* [Your goal]
Every line in the data below that has the word "případě" should be returned.

* [Data for this exercise]
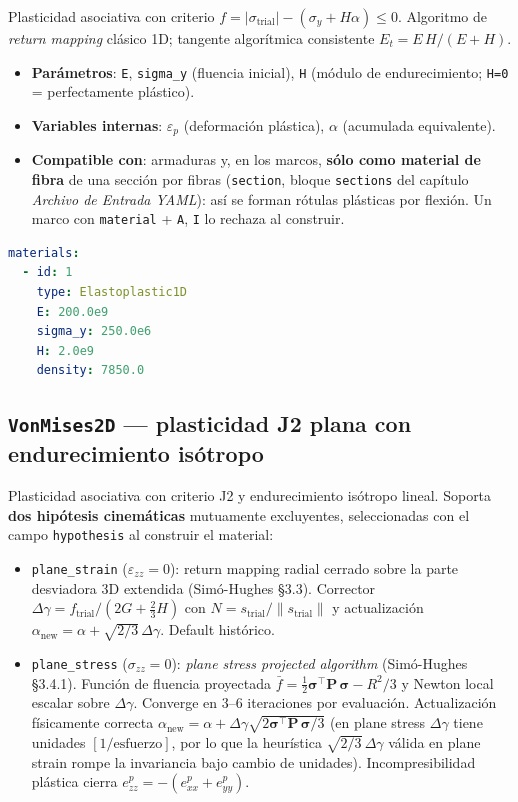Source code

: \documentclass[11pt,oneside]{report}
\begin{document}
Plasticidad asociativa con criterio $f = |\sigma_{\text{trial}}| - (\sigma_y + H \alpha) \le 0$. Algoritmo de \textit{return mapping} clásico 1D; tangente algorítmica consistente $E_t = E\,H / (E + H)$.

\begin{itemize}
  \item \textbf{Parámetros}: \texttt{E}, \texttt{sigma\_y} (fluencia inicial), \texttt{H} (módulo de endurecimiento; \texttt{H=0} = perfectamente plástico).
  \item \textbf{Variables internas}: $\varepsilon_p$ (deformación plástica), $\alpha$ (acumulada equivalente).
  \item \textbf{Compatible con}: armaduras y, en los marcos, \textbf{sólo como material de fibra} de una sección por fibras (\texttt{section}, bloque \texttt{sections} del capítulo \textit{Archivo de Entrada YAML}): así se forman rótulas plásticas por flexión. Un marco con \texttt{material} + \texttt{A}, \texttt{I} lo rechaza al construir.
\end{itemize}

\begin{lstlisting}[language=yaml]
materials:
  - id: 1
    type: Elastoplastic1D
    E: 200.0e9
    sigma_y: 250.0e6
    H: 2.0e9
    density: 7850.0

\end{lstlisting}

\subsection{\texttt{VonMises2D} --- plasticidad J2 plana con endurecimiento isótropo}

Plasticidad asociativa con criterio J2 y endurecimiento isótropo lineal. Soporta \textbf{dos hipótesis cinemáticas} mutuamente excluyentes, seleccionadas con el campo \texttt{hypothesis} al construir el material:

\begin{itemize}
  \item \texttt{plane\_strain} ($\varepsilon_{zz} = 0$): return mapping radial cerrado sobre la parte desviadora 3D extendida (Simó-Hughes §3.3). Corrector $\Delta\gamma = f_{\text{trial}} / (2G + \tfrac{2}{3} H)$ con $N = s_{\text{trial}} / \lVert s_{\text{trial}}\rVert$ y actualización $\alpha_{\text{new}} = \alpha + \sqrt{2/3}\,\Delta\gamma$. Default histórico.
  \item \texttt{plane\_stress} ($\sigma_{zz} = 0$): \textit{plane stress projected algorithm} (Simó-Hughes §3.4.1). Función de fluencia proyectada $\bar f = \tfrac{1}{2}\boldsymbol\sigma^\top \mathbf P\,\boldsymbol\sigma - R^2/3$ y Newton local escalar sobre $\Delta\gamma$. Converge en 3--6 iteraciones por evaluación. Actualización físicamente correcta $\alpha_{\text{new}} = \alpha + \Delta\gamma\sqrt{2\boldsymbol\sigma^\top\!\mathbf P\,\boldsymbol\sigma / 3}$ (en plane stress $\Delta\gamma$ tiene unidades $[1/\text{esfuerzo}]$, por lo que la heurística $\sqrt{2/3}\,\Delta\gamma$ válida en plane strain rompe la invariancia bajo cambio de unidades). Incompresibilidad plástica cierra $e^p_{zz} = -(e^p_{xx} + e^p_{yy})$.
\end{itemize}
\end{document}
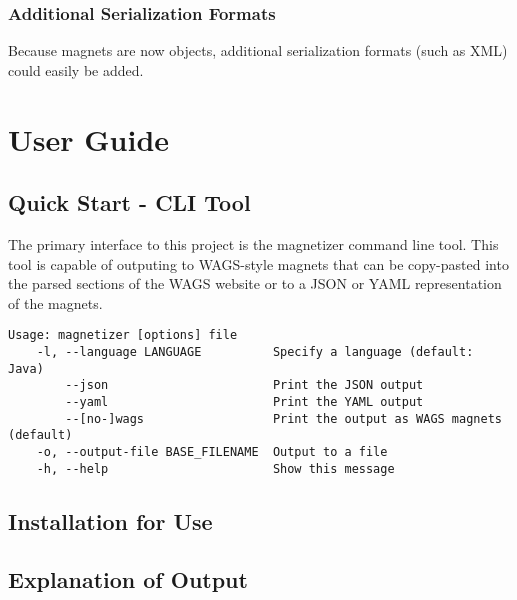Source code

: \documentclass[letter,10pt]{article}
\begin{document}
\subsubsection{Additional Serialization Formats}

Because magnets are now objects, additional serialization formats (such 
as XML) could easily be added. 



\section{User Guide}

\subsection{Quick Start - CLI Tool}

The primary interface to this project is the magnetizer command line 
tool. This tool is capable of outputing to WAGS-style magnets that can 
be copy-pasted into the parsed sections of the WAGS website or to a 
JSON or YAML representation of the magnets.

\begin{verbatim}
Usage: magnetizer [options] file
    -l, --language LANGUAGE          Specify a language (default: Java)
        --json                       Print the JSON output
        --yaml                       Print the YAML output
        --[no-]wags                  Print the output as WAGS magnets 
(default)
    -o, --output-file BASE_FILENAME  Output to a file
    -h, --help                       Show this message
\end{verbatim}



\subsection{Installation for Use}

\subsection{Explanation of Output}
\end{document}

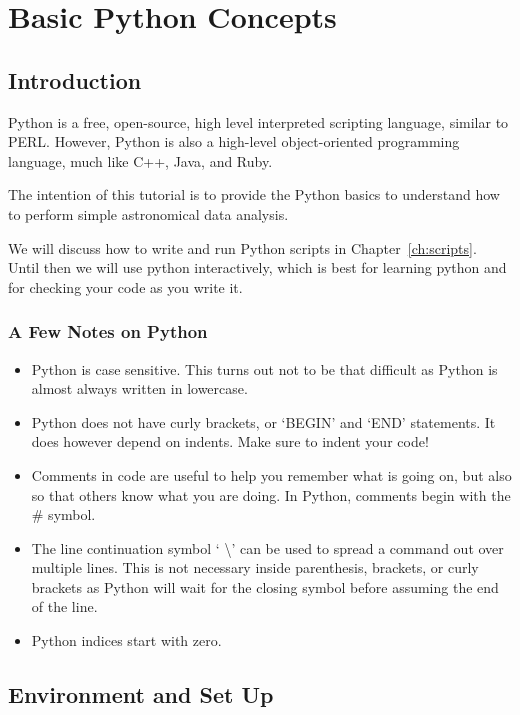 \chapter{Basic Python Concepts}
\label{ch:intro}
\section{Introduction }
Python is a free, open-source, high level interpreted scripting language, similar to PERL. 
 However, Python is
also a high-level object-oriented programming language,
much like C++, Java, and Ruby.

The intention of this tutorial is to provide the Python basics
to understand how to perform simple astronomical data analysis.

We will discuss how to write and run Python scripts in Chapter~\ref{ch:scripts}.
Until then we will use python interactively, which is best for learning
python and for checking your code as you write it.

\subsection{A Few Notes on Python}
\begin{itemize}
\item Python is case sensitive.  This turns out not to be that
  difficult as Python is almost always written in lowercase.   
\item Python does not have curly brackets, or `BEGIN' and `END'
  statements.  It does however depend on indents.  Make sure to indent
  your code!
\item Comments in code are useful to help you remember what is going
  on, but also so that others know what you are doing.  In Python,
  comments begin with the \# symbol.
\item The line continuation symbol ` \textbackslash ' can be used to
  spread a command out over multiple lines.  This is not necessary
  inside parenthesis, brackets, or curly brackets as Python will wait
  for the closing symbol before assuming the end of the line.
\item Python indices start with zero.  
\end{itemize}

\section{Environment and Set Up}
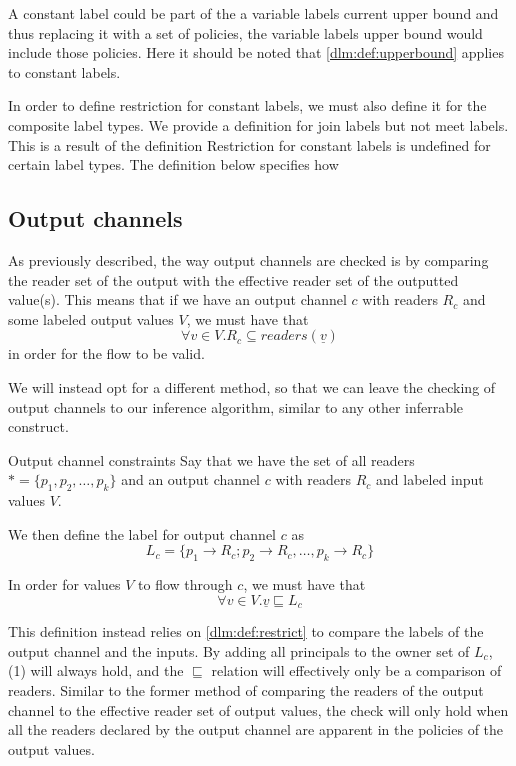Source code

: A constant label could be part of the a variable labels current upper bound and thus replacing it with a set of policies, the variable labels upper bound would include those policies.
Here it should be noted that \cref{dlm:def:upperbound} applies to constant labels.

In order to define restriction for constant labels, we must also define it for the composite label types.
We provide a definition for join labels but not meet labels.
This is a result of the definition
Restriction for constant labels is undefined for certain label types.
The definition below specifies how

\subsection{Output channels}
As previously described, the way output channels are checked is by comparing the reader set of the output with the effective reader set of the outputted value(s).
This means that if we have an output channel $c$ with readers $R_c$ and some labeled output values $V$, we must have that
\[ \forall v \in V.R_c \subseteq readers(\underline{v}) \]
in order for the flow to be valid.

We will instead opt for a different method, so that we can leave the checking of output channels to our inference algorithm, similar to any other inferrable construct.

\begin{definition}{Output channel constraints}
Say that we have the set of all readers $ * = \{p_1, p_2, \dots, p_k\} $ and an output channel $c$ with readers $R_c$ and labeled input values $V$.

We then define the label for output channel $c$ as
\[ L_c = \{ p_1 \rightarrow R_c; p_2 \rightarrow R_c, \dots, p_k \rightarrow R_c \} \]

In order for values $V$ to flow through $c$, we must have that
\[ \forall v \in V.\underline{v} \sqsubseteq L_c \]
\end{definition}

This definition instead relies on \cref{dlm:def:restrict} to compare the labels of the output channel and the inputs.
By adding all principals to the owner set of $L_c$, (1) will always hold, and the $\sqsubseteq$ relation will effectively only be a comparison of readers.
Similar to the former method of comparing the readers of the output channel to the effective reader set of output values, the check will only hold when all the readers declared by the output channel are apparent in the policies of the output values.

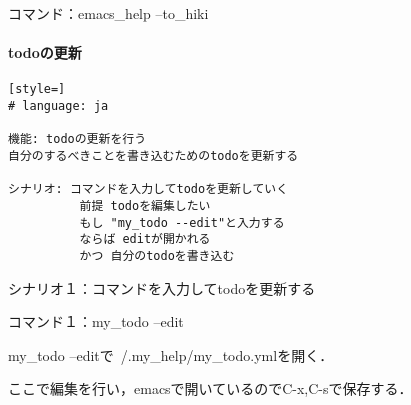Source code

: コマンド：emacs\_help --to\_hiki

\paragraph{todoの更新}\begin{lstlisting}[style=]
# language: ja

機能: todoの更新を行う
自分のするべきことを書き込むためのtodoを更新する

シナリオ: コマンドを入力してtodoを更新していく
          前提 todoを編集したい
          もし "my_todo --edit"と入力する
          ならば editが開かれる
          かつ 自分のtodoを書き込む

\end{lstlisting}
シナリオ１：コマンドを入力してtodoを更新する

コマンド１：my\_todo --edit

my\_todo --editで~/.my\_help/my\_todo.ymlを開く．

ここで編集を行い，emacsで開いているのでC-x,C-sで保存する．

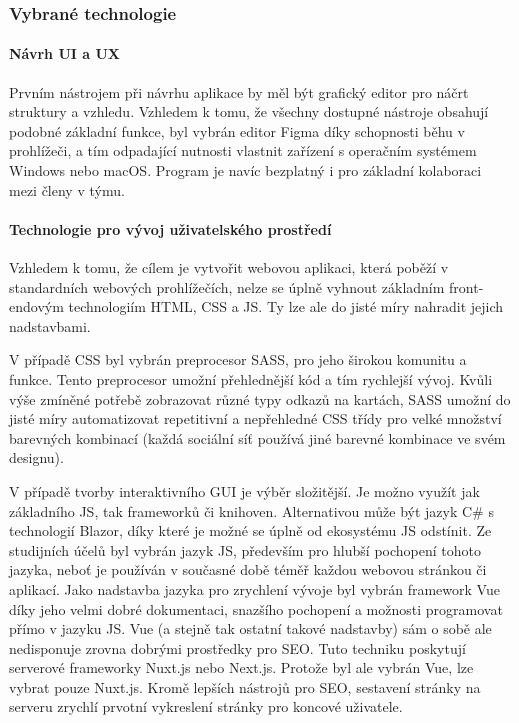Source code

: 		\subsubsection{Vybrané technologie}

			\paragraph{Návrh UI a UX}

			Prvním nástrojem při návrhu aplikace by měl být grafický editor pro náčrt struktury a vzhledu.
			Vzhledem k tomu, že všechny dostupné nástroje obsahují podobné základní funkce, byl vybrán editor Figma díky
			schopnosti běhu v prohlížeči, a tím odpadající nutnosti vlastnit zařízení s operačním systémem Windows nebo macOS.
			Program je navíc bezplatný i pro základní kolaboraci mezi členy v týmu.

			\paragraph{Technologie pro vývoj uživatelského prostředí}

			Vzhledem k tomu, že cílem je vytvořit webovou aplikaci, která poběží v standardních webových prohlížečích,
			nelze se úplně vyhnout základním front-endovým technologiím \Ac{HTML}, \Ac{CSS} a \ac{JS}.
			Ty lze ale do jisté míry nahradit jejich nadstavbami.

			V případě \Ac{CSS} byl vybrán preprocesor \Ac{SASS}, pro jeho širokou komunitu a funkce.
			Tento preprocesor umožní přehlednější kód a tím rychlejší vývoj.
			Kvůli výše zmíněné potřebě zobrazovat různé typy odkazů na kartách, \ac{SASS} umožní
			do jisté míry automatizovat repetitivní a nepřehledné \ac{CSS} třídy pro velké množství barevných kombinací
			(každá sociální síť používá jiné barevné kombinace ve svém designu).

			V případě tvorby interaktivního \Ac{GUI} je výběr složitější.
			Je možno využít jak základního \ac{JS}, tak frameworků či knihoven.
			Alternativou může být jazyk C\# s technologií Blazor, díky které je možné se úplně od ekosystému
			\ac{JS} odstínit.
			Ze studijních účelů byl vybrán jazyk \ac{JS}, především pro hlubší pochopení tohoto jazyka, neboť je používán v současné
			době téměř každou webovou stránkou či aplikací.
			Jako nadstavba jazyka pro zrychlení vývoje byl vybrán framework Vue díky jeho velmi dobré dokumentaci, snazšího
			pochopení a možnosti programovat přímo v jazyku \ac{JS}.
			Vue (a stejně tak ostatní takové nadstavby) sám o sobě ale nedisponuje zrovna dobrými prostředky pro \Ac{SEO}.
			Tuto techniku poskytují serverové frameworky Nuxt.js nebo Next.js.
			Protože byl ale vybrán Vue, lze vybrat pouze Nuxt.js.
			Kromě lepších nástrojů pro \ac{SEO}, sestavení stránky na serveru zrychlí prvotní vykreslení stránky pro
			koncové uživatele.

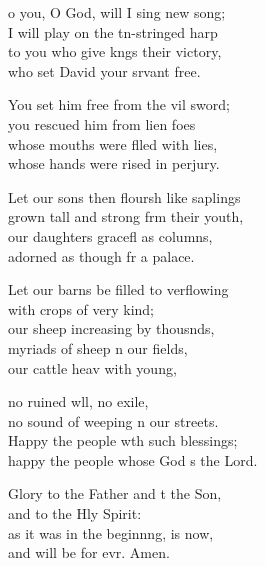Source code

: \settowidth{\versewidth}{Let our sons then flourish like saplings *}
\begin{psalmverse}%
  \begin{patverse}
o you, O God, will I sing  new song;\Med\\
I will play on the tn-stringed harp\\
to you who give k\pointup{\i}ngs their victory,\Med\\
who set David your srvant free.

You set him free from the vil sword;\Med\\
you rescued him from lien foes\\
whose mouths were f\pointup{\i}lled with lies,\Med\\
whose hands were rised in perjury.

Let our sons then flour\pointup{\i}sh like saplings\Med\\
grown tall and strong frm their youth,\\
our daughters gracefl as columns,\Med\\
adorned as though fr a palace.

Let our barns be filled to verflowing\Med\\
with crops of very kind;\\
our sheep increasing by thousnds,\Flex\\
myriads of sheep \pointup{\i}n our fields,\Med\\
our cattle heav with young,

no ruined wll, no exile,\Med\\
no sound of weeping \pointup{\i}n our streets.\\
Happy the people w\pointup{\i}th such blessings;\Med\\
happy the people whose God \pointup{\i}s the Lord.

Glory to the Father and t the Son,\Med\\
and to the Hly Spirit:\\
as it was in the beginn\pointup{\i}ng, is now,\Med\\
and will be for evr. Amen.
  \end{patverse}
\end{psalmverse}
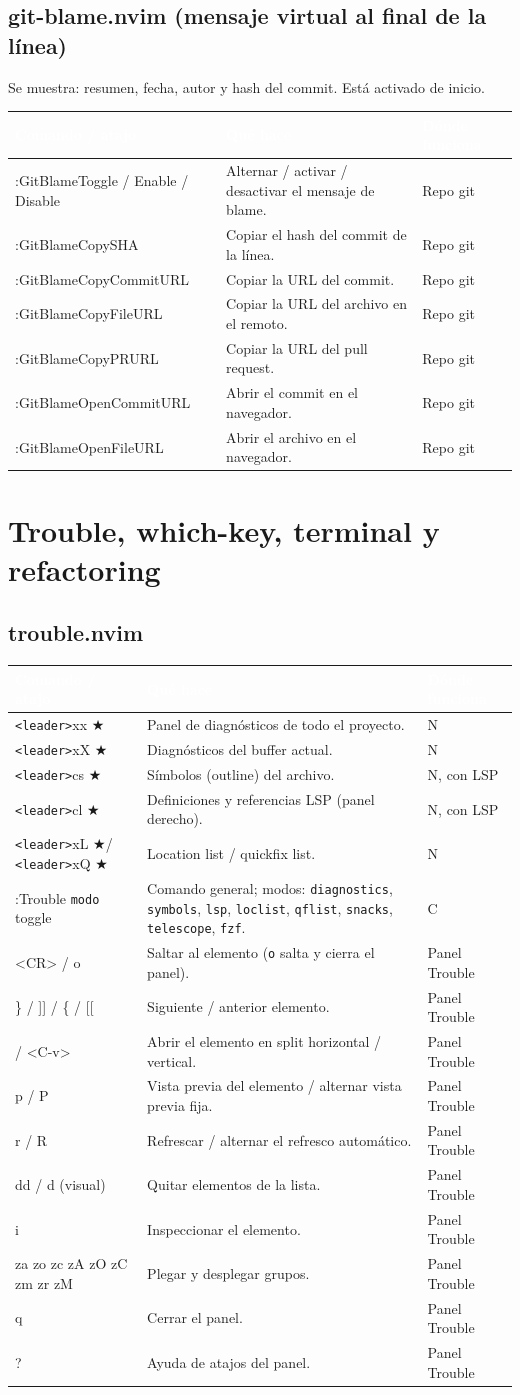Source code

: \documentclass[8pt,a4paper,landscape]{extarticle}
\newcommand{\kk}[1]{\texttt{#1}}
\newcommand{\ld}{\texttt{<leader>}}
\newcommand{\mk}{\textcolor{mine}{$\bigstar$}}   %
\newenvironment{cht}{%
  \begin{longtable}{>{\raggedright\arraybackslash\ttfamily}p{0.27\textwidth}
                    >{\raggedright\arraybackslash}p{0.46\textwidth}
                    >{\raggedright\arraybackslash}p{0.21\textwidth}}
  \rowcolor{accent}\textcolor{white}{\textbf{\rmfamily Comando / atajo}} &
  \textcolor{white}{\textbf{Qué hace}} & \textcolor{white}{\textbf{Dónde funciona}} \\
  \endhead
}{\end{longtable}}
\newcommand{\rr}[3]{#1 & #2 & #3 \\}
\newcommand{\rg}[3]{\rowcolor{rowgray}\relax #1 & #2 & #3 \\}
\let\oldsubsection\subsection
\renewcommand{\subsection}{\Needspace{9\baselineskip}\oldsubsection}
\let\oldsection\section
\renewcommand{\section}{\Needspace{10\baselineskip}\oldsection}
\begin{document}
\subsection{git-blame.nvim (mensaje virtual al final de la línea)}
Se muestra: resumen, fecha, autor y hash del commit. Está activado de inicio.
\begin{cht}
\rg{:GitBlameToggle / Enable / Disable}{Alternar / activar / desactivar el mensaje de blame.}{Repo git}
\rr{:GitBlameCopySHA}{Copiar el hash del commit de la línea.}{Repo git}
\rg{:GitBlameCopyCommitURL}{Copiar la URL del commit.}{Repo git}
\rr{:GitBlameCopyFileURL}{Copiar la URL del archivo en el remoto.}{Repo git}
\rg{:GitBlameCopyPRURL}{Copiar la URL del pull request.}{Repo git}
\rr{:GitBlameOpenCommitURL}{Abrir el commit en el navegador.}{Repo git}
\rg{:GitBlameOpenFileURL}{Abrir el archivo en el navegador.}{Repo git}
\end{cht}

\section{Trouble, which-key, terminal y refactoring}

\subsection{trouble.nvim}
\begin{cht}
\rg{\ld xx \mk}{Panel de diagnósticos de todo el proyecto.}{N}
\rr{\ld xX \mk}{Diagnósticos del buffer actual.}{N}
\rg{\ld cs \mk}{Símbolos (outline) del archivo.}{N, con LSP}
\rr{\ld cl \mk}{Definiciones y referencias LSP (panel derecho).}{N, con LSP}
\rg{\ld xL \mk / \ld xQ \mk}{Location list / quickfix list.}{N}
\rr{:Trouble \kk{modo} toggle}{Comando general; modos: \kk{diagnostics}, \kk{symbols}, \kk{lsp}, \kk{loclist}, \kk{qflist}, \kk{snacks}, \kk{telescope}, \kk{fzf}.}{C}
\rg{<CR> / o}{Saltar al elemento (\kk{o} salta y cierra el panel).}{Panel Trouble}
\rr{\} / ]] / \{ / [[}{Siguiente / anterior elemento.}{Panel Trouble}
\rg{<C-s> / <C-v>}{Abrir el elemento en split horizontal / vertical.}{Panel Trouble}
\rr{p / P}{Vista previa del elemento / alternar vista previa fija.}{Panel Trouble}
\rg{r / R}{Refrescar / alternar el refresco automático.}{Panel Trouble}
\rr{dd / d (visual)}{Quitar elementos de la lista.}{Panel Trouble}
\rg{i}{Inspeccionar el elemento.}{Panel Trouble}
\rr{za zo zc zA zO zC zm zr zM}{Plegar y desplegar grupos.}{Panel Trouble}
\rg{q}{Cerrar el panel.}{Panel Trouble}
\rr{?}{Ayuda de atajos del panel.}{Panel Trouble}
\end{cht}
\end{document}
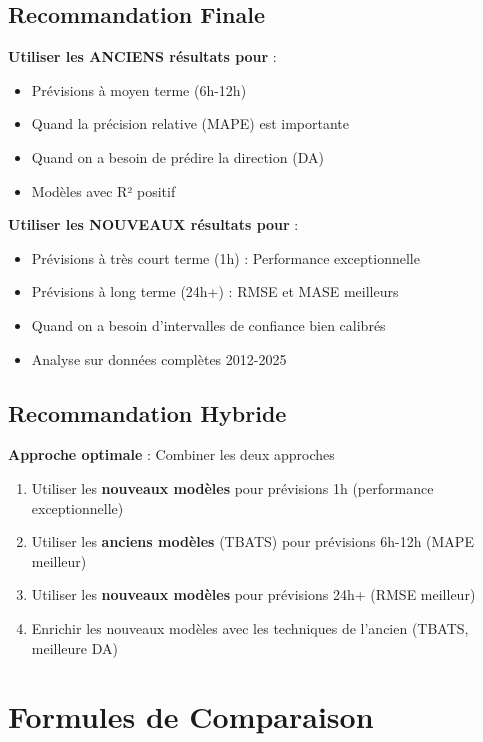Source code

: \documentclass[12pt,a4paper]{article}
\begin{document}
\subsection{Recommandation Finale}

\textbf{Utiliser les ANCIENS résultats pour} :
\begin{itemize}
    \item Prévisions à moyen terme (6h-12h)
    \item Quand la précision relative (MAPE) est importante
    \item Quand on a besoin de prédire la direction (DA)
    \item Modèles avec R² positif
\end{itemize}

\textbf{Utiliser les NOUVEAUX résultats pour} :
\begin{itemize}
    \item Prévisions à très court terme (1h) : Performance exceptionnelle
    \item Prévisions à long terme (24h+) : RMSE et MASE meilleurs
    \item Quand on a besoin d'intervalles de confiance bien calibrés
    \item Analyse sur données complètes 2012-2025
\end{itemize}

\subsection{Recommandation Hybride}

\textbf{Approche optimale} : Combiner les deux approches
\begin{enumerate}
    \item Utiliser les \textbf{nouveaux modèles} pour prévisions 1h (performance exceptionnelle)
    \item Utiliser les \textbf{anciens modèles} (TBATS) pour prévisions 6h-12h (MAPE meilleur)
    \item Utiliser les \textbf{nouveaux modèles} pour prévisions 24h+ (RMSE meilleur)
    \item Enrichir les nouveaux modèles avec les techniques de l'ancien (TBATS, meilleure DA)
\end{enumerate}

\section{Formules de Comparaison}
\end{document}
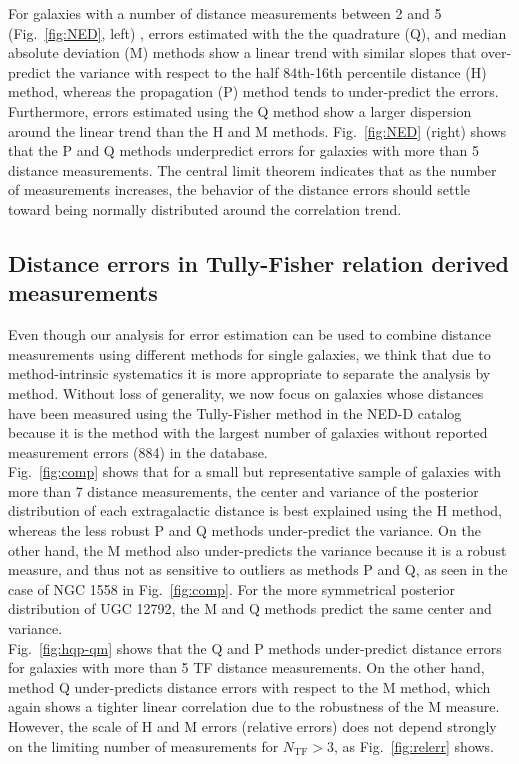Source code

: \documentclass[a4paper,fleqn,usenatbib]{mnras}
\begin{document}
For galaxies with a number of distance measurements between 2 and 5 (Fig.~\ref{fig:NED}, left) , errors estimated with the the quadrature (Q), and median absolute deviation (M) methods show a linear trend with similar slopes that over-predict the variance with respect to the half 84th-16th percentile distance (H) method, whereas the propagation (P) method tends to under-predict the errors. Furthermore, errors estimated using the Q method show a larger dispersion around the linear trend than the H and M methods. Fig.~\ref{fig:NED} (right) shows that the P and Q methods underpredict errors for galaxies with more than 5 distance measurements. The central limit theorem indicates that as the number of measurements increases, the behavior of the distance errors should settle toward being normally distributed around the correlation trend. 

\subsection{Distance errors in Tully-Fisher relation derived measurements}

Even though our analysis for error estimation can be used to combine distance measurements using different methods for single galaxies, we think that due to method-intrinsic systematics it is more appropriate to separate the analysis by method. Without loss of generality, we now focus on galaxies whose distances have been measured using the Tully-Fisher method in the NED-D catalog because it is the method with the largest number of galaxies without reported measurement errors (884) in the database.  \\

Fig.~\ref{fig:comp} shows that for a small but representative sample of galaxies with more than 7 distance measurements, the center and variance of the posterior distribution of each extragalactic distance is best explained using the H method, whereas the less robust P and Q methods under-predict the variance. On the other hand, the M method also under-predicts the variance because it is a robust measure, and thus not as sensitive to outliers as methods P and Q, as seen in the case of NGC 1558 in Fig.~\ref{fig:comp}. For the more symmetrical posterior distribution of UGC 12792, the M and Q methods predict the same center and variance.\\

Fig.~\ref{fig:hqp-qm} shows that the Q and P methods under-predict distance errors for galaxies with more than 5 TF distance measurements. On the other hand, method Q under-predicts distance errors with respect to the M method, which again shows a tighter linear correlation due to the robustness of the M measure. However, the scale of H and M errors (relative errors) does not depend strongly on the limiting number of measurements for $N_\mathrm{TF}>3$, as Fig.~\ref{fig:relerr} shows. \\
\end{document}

* [Solution to this task]
			V případě \Ac{CSS} byl vybrán preprocesor \Ac{SASS}, pro jeho širokou komunitu a funkce.
			V případě tvorby interaktivního \Ac{GUI} je výběr složitější.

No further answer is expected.